Look for "result" in the records and copy every line that has it.

::::::::

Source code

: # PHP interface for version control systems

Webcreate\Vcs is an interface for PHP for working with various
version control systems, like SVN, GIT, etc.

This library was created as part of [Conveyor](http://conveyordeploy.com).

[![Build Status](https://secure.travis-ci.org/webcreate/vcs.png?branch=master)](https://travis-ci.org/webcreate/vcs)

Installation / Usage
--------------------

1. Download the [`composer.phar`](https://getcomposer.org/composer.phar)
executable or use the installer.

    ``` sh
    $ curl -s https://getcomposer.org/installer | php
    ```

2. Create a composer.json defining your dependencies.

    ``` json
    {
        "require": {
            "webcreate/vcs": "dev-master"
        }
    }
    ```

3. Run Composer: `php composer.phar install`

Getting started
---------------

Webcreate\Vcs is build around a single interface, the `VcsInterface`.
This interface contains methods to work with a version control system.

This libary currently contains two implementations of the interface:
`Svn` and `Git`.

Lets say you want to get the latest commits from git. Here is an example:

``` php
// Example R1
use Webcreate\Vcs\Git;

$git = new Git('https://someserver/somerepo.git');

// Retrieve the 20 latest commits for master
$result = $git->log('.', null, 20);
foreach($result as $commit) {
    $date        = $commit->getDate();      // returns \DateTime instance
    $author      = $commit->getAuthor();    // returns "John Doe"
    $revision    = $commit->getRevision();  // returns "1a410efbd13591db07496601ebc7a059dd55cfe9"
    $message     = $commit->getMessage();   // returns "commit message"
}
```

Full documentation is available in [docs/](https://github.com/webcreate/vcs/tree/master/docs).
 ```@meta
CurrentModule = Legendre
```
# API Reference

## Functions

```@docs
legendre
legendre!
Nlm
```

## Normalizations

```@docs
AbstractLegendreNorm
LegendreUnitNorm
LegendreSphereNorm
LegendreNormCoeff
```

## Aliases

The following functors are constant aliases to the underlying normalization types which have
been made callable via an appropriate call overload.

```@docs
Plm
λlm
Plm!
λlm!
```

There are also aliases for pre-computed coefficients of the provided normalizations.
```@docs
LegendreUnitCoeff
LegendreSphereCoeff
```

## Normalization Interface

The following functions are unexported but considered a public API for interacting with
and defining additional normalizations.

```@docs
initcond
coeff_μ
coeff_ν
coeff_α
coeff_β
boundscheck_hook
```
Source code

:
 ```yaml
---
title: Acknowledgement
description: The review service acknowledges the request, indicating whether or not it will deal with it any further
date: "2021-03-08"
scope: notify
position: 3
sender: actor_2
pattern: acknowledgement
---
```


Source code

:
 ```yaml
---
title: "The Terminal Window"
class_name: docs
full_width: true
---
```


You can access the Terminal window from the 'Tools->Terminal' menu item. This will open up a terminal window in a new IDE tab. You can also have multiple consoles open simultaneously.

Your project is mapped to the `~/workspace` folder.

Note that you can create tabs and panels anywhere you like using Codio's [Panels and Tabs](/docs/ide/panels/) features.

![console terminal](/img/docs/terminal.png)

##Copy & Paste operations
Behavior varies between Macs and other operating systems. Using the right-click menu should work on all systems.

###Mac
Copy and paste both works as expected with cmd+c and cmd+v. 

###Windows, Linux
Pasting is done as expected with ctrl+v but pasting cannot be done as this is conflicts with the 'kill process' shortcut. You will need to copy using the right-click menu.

::::::::

ANSWER TO THIS PROBLEM:
$result = $git->log('.', null, 20);
foreach($result as $commit) {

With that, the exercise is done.